Energy and Climate Change Minister, Greg Barker has defended his department’s handling of the solar feed-in tariff after a series of written questions were submitted to parliament questioning the circumstances surrounding recent turmoil in the industry.

Caroline Flint, Shadow Secretary of State for Energy and Climate Change lead the enquiry, questioning whether DECC has estimated Government’s potential liability for loss of income following the Supreme Court ruling on its consultation on the feed-in tariff for solar power. Barker responded curtly, declaring that “Government have made no such estimate, as it does not accept that it has any such liability.”

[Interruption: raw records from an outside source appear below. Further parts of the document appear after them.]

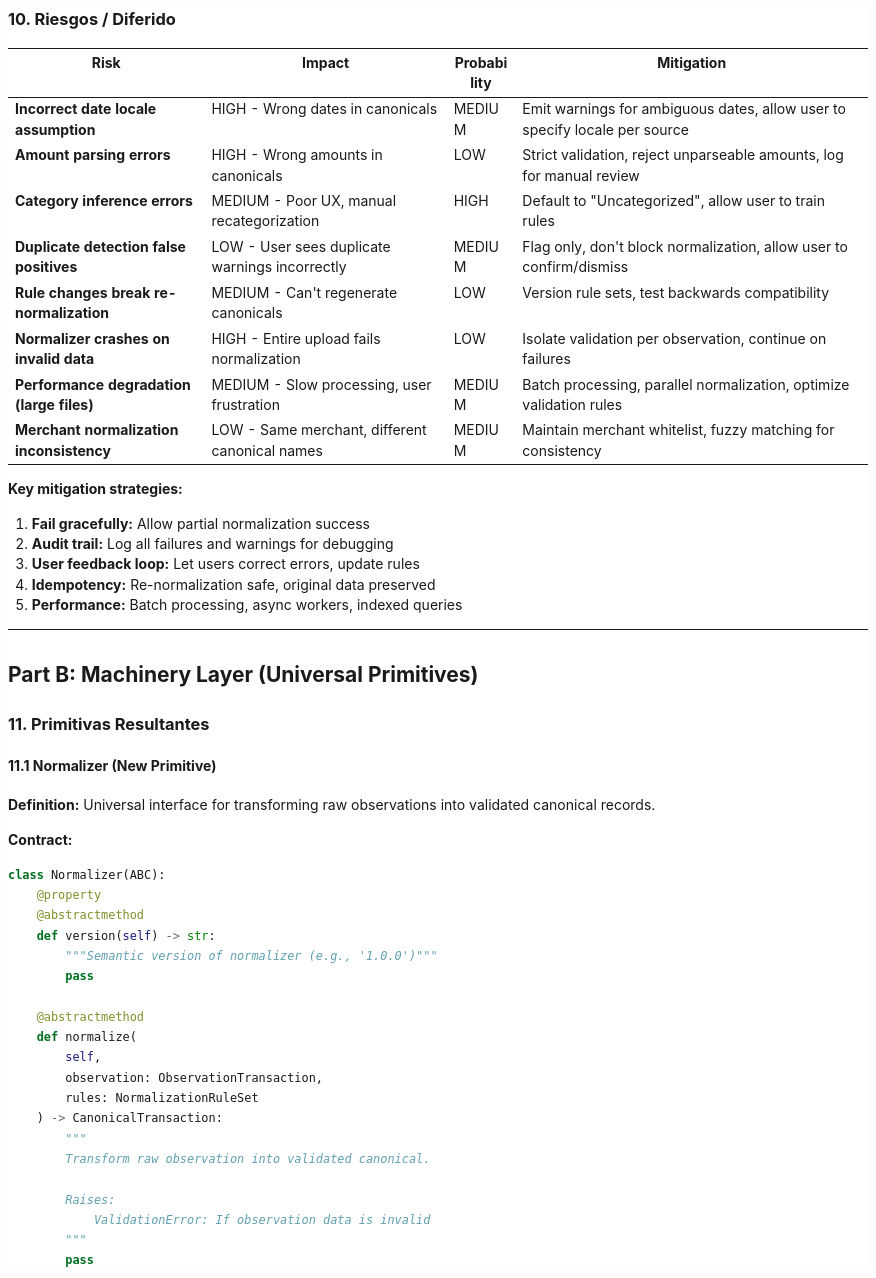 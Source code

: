 
### 10. Riesgos / Diferido

| Risk | Impact | Probability | Mitigation |
|------|--------|-------------|-----------|
| **Incorrect date locale assumption** | HIGH - Wrong dates in canonicals | MEDIUM | Emit warnings for ambiguous dates, allow user to specify locale per source |
| **Amount parsing errors** | HIGH - Wrong amounts in canonicals | LOW | Strict validation, reject unparseable amounts, log for manual review |
| **Category inference errors** | MEDIUM - Poor UX, manual recategorization | HIGH | Default to "Uncategorized", allow user to train rules |
| **Duplicate detection false positives** | LOW - User sees duplicate warnings incorrectly | MEDIUM | Flag only, don't block normalization, allow user to confirm/dismiss |
| **Rule changes break re-normalization** | MEDIUM - Can't regenerate canonicals | LOW | Version rule sets, test backwards compatibility |
| **Normalizer crashes on invalid data** | HIGH - Entire upload fails normalization | LOW | Isolate validation per observation, continue on failures |
| **Performance degradation (large files)** | MEDIUM - Slow processing, user frustration | MEDIUM | Batch processing, parallel normalization, optimize validation rules |
| **Merchant normalization inconsistency** | LOW - Same merchant, different canonical names | MEDIUM | Maintain merchant whitelist, fuzzy matching for consistency |

**Key mitigation strategies:**
1. **Fail gracefully:** Allow partial normalization success
2. **Audit trail:** Log all failures and warnings for debugging
3. **User feedback loop:** Let users correct errors, update rules
4. **Idempotency:** Re-normalization safe, original data preserved
5. **Performance:** Batch processing, async workers, indexed queries

---

## Part B: Machinery Layer (Universal Primitives)

### 11. Primitivas Resultantes

#### 11.1 Normalizer (New Primitive)

**Definition:**
Universal interface for transforming raw observations into validated canonical records.

**Contract:**
```python
class Normalizer(ABC):
    @property
    @abstractmethod
    def version(self) -> str:
        """Semantic version of normalizer (e.g., '1.0.0')"""
        pass

    @abstractmethod
    def normalize(
        self,
        observation: ObservationTransaction,
        rules: NormalizationRuleSet
    ) -> CanonicalTransaction:
        """
        Transform raw observation into validated canonical.

        Raises:
            ValidationError: If observation data is invalid
        """
        pass
```
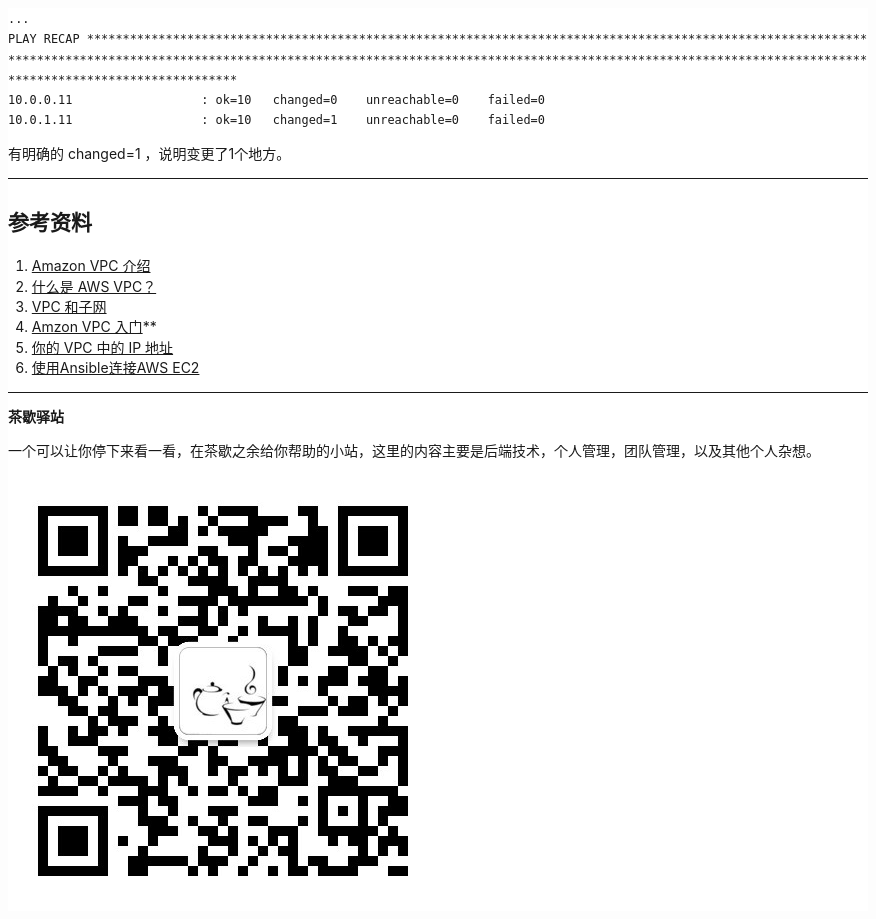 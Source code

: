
 ```shell
...
PLAY RECAP *********************************************************************************************************************************************************************************************************************************************************************
10.0.0.11                  : ok=10   changed=0    unreachable=0    failed=0
10.0.1.11                  : ok=10   changed=1    unreachable=0    failed=0
```

有明确的 changed=1 ，说明变更了1个地方。

----

## 参考资料

1. [Amazon VPC 介绍](https://aws.amazon.com/cn/vpc/?nc2=h_m1)
2. [什么是 AWS VPC？](https://docs.aws.amazon.com/zh_cn/AmazonVPC/latest/UserGuide/VPC_Introduction.html)
3. [VPC 和子网](https://docs.aws.amazon.com/zh_cn/AmazonVPC/latest/UserGuide/VPC_Subnets.html)
4. [Amzon VPC 入门](https://docs.aws.amazon.com/zh_cn/AmazonVPC/latest/UserGuide/getting-started-ipv4.html)**
5. [你的 VPC 中的 IP 地址](https://docs.aws.amazon.com/zh_cn/AmazonVPC/latest/UserGuide/vpc-ip-addressing.html)
6. [使用Ansible连接AWS EC2](https://blog.csdn.net/wendll/article/details/38345187)

----

**茶歇驿站**

一个可以让你停下来看一看，在茶歇之余给你帮助的小站，这里的内容主要是后端技术，个人管理，团队管理，以及其他个人杂想。

![茶歇驿站二维码](https://raw.githubusercontent.com/yangwenmai/maiyang.me/master/blog/tech_tea.jpg)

Flint followed up by asking Barker to declare the final legal costs incurred by the Department from successive legal appeals to the High Court’s initial ruling that DECC’s handling of the FiT cuts was “legally flawed”. Barker outlined that the total legal costs incurred by DECC to date stood at approximately £88,870. Flint then questioned whether Barker knew the legal costs incurred by the opposition, which DECC has been ordered to pay. Barker replied: “The costs of HomeSun and the other respondents have not yet been assessed.” It is reasonable to expect that all other parties incurred similar costs in legal fees as DECC, leaving the department liable for around £300,000 on top of their own legal expenses.

Flint also questioned when the Minister plans to publish the expected levels of deployment for solar PV. Barker responded that: “The draft impact assessment accompanying the consultation on Phase 2A of the comprehensive review of the feed-in tariffs scheme included projections for expected levels of solar PV deployment under different scenarios for future PV installation costs and proposed tariffs (available here).

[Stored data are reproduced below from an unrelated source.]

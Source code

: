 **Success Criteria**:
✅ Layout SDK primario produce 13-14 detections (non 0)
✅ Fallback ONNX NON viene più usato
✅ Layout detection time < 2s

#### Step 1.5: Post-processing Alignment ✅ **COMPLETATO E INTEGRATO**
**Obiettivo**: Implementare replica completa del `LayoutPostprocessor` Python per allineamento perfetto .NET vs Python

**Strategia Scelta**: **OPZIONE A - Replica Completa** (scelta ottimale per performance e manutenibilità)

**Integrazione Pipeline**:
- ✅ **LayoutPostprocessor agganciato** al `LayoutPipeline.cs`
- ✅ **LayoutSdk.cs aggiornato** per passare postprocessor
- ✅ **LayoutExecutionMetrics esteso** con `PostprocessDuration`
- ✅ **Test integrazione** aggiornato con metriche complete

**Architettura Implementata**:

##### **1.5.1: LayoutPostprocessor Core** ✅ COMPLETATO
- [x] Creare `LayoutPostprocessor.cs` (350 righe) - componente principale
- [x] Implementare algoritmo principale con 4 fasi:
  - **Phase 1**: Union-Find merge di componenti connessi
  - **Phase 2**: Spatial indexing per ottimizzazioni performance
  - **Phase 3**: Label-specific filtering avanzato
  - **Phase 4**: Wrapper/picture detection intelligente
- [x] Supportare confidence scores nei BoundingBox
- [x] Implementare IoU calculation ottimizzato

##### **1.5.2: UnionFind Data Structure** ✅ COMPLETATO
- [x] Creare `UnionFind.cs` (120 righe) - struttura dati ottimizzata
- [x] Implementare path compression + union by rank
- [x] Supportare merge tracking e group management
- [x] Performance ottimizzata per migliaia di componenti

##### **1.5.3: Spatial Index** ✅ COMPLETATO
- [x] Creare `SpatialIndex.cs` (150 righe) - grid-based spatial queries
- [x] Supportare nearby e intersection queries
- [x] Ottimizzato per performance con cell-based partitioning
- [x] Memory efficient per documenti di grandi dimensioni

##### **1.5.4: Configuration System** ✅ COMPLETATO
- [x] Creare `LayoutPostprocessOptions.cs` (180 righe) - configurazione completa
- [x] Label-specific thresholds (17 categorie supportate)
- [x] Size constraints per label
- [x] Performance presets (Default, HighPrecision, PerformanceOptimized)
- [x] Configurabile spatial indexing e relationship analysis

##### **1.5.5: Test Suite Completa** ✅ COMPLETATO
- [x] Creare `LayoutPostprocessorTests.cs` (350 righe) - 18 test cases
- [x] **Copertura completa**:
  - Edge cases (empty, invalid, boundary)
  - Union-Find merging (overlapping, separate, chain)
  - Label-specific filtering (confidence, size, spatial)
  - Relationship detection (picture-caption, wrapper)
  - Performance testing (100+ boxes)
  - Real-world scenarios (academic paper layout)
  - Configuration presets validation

“These deployment projections will be updated in the final impact assessment, which will be published alongside the Government response to the consultation. The Department expects to publish its response to the consultation within the next few weeks.”

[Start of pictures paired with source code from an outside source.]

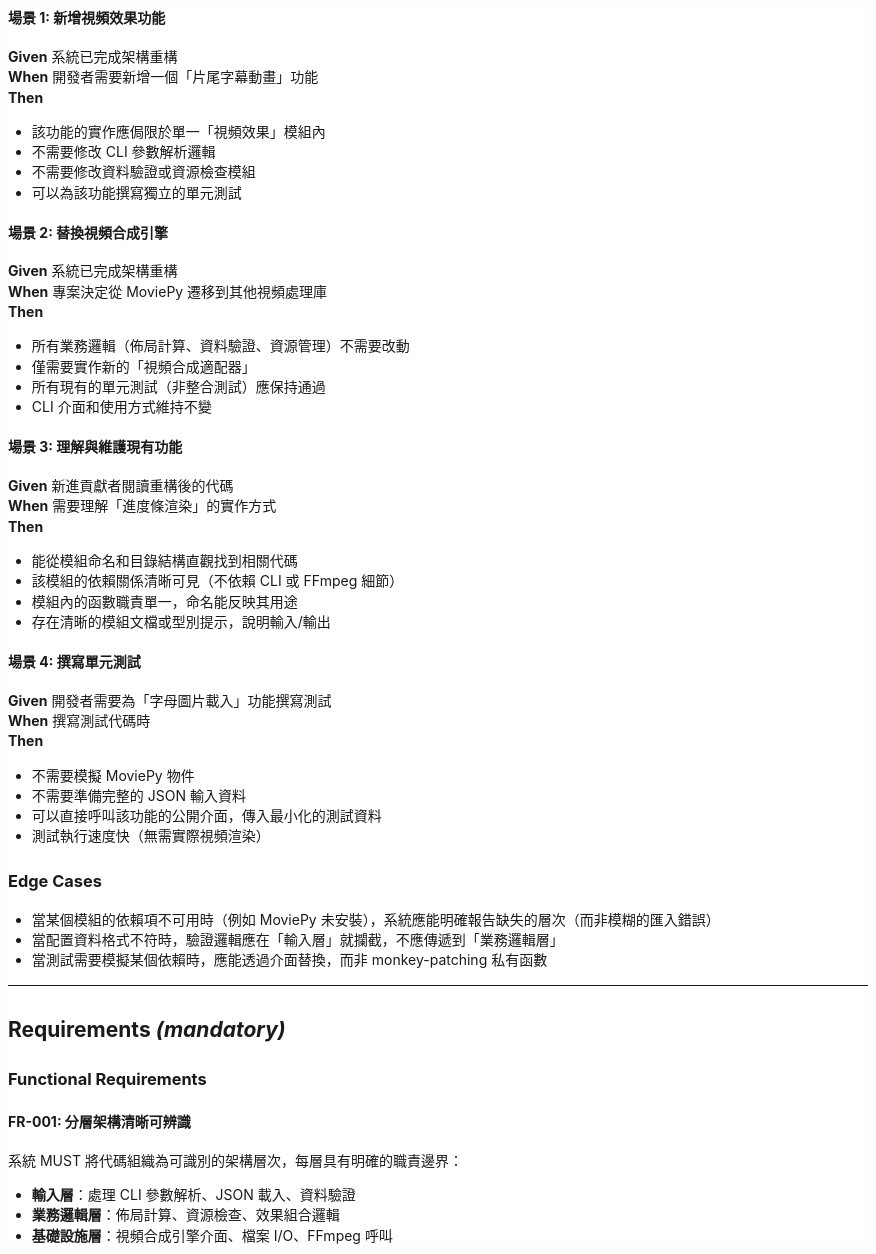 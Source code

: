 #### 場景 1: 新增視頻效果功能
**Given** 系統已完成架構重構  
**When** 開發者需要新增一個「片尾字幕動畫」功能  
**Then** 
- 該功能的實作應侷限於單一「視頻效果」模組內
- 不需要修改 CLI 參數解析邏輯
- 不需要修改資料驗證或資源檢查模組
- 可以為該功能撰寫獨立的單元測試

#### 場景 2: 替換視頻合成引擎
**Given** 系統已完成架構重構  
**When** 專案決定從 MoviePy 遷移到其他視頻處理庫  
**Then**
- 所有業務邏輯（佈局計算、資料驗證、資源管理）不需要改動
- 僅需要實作新的「視頻合成適配器」
- 所有現有的單元測試（非整合測試）應保持通過
- CLI 介面和使用方式維持不變

#### 場景 3: 理解與維護現有功能
**Given** 新進貢獻者閱讀重構後的代碼  
**When** 需要理解「進度條渲染」的實作方式  
**Then**
- 能從模組命名和目錄結構直觀找到相關代碼
- 該模組的依賴關係清晰可見（不依賴 CLI 或 FFmpeg 細節）
- 模組內的函數職責單一，命名能反映其用途
- 存在清晰的模組文檔或型別提示，說明輸入/輸出

#### 場景 4: 撰寫單元測試
**Given** 開發者需要為「字母圖片載入」功能撰寫測試  
**When** 撰寫測試代碼時  
**Then**
- 不需要模擬 MoviePy 物件
- 不需要準備完整的 JSON 輸入資料
- 可以直接呼叫該功能的公開介面，傳入最小化的測試資料
- 測試執行速度快（無需實際視頻渲染）

### Edge Cases
- 當某個模組的依賴項不可用時（例如 MoviePy 未安裝），系統應能明確報告缺失的層次（而非模糊的匯入錯誤）
- 當配置資料格式不符時，驗證邏輯應在「輸入層」就攔截，不應傳遞到「業務邏輯層」
- 當測試需要模擬某個依賴時，應能透過介面替換，而非 monkey-patching 私有函數

---

## Requirements *(mandatory)*

### Functional Requirements

#### FR-001: 分層架構清晰可辨識
系統 MUST 將代碼組織為可識別的架構層次，每層具有明確的職責邊界：
- **輸入層**：處理 CLI 參數解析、JSON 載入、資料驗證
- **業務邏輯層**：佈局計算、資源檢查、效果組合邏輯
- **基礎設施層**：視頻合成引擎介面、檔案 I/O、FFmpeg 呼叫
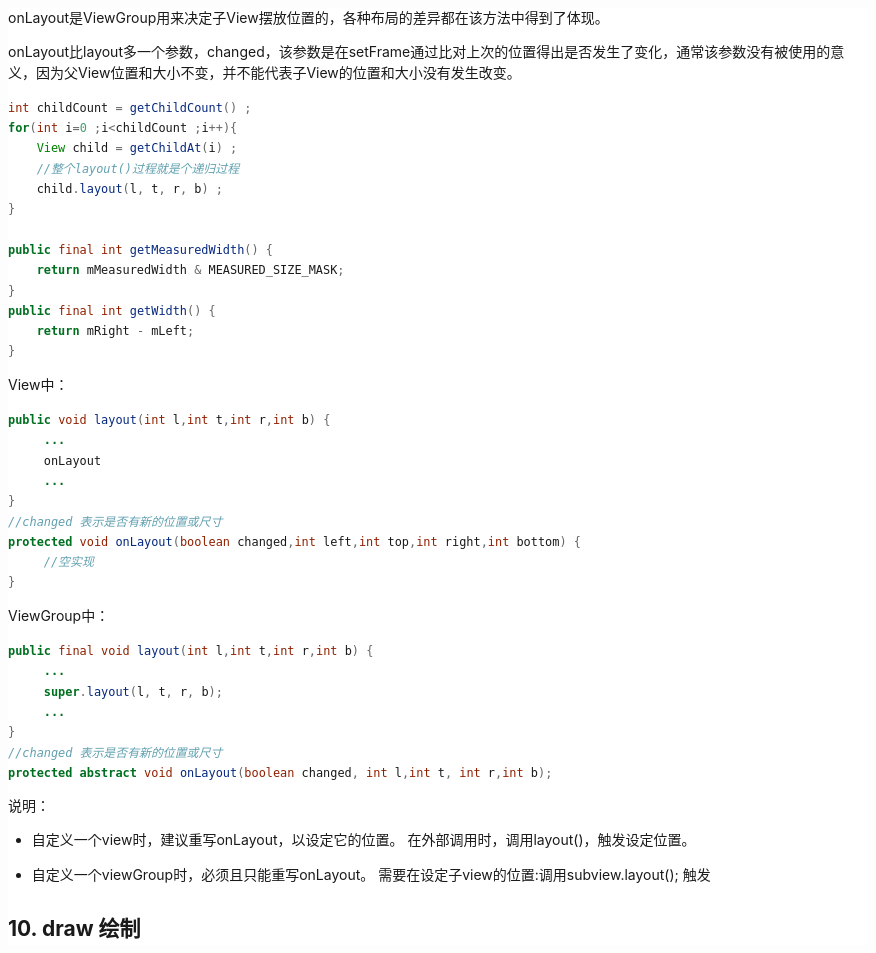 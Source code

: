 onLayout是ViewGroup用来决定子View摆放位置的，各种布局的差异都在该方法中得到了体现。

onLayout比layout多一个参数，changed，该参数是在setFrame通过比对上次的位置得出是否发生了变化，通常该参数没有被使用的意义，因为父View位置和大小不变，并不能代表子View的位置和大小没有发生改变。

```java 
int childCount = getChildCount() ;
for(int i=0 ;i<childCount ;i++){
    View child = getChildAt(i) ;
    //整个layout()过程就是个递归过程
    child.layout(l, t, r, b) ;
}

public final int getMeasuredWidth() {
    return mMeasuredWidth & MEASURED_SIZE_MASK;
}
public final int getWidth() {
    return mRight - mLeft;
}
```

View中：

```java
public void layout(int l,int t,int r,int b) {
     ...
     onLayout
     ...
}
//changed 表示是否有新的位置或尺寸
protected void onLayout(boolean changed,int left,int top,int right,int bottom) {
     //空实现
}
```

ViewGroup中：

```java
public final void layout(int l,int t,int r,int b) {
     ...
     super.layout(l, t, r, b);
     ...
}
//changed 表示是否有新的位置或尺寸
protected abstract void onLayout(boolean changed, int l,int t, int r,int b);
```
说明：

- 自定义一个view时，建议重写onLayout，以设定它的位置。 
  在外部调用时，调用layout()，触发设定位置。

- 自定义一个viewGroup时，必须且只能重写onLayout。
  需要在设定子view的位置:调用subview.layout(); 触发

## 10. draw 绘制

Graeme Morrice, MP for Livingston called on the minister to set out what measures will be introduced to ensure the feed-in tariff will be adjusted to reflect rising costs as well as falling costs of solar PV modules and installation to ensure stable growth for the industry.

Barker responded: “Over the period February 9 to April 3 2012, as part of the comprehensive review of the feed-in tariffs scheme, the Government consulted on proposals for a tariff-setting mechanism for solar photovoltaic installations which is designed to respond to changes in the market and provide stability for the industry.

“We are currently analysing the responses, which will be taken into account as part of final decision-making on the policy, and will publish the outcome of the consultation in May.”

Barker’s responses will do little to help reinstall installers’ faith in his ability to oversee the feed-in tariff scheme after disappointing April figures were revealed. However, his acknowledgement that DECC will be updating the deployment projections might hint that the Department is listening to industry’s concerns as it waits with bated breath for DECC to publish its response to the consultation and lay out the path for the next three years.